• REQUIRED ACTION: Pull each line holding "calculate" out of the entries below.

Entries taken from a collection
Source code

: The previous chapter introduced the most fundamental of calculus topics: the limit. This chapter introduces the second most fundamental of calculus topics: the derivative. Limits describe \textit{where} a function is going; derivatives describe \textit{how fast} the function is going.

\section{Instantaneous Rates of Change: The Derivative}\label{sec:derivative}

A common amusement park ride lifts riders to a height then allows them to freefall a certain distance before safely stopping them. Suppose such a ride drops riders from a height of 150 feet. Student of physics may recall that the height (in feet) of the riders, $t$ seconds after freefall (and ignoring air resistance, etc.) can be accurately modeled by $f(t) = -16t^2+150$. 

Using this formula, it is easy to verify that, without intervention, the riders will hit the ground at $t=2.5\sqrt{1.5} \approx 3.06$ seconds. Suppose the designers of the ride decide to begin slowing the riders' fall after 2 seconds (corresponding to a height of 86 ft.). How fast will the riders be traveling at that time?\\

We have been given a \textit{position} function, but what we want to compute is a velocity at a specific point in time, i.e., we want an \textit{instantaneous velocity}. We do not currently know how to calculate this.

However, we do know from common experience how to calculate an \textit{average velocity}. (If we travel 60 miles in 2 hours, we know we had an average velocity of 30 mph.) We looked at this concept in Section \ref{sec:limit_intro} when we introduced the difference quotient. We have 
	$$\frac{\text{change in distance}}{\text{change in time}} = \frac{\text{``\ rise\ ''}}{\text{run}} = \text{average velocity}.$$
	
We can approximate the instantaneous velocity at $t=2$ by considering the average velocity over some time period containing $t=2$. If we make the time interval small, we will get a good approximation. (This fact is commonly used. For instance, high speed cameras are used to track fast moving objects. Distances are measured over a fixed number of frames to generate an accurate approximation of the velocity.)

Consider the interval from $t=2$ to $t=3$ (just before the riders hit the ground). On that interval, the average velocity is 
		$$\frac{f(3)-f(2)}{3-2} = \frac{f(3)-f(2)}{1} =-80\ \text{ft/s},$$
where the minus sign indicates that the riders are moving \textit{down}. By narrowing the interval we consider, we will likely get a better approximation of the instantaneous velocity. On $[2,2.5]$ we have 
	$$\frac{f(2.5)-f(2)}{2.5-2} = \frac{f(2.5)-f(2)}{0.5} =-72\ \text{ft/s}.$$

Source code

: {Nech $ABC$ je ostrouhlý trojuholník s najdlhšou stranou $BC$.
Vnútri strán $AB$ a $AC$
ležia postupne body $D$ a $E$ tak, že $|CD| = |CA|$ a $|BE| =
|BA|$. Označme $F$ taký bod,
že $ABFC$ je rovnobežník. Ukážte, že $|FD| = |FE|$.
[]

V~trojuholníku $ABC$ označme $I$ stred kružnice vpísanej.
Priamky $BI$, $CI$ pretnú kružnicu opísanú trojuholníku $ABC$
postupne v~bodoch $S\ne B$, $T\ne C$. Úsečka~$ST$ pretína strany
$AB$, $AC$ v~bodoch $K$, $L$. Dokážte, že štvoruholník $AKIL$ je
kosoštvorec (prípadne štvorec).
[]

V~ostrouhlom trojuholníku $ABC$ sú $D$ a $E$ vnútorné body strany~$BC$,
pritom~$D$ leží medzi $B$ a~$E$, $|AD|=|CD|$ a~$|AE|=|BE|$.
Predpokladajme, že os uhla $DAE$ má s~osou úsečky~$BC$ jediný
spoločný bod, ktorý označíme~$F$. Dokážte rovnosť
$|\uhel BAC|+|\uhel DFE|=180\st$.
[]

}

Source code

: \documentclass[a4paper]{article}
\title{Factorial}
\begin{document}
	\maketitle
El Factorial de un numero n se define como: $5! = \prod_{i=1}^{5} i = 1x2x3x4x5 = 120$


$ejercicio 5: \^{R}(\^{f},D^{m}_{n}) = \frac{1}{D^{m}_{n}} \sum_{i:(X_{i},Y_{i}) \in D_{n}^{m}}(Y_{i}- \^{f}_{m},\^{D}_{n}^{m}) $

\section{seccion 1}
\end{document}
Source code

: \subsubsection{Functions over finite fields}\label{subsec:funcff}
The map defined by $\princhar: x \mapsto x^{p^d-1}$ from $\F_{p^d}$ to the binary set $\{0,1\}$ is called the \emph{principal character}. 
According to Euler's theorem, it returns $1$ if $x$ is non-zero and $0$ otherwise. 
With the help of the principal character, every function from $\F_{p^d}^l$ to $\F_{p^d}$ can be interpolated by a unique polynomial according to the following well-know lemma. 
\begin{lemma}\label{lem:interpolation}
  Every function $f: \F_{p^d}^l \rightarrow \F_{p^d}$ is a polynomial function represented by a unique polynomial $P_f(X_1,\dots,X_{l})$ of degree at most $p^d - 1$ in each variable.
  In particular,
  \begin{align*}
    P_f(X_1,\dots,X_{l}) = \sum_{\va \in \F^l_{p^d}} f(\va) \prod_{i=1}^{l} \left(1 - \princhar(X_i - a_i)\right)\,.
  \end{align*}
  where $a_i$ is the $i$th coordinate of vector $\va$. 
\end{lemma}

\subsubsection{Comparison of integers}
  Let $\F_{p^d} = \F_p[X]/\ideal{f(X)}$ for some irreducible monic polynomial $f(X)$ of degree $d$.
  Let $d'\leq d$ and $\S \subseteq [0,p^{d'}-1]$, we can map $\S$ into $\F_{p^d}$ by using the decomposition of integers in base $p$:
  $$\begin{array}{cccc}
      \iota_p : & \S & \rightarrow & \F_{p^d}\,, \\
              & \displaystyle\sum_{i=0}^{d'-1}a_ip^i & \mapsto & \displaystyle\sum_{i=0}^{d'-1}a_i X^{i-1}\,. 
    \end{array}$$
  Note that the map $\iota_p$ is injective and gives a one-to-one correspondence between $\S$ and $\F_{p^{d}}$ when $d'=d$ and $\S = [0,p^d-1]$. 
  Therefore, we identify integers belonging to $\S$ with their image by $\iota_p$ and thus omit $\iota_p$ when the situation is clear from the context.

• SOLVED EXERCISE:
We have been given a \textit{position} function, but what we want to compute is a velocity at a specific point in time, i.e., we want an \textit{instantaneous velocity}. We do not currently know how to calculate this.
However, we do know from common experience how to calculate an \textit{average velocity}. (If we travel 60 miles in 2 hours, we know we had an average velocity of 30 mph.) We looked at this concept in Section \ref{sec:limit_intro} when we introduced the difference quotient. We have 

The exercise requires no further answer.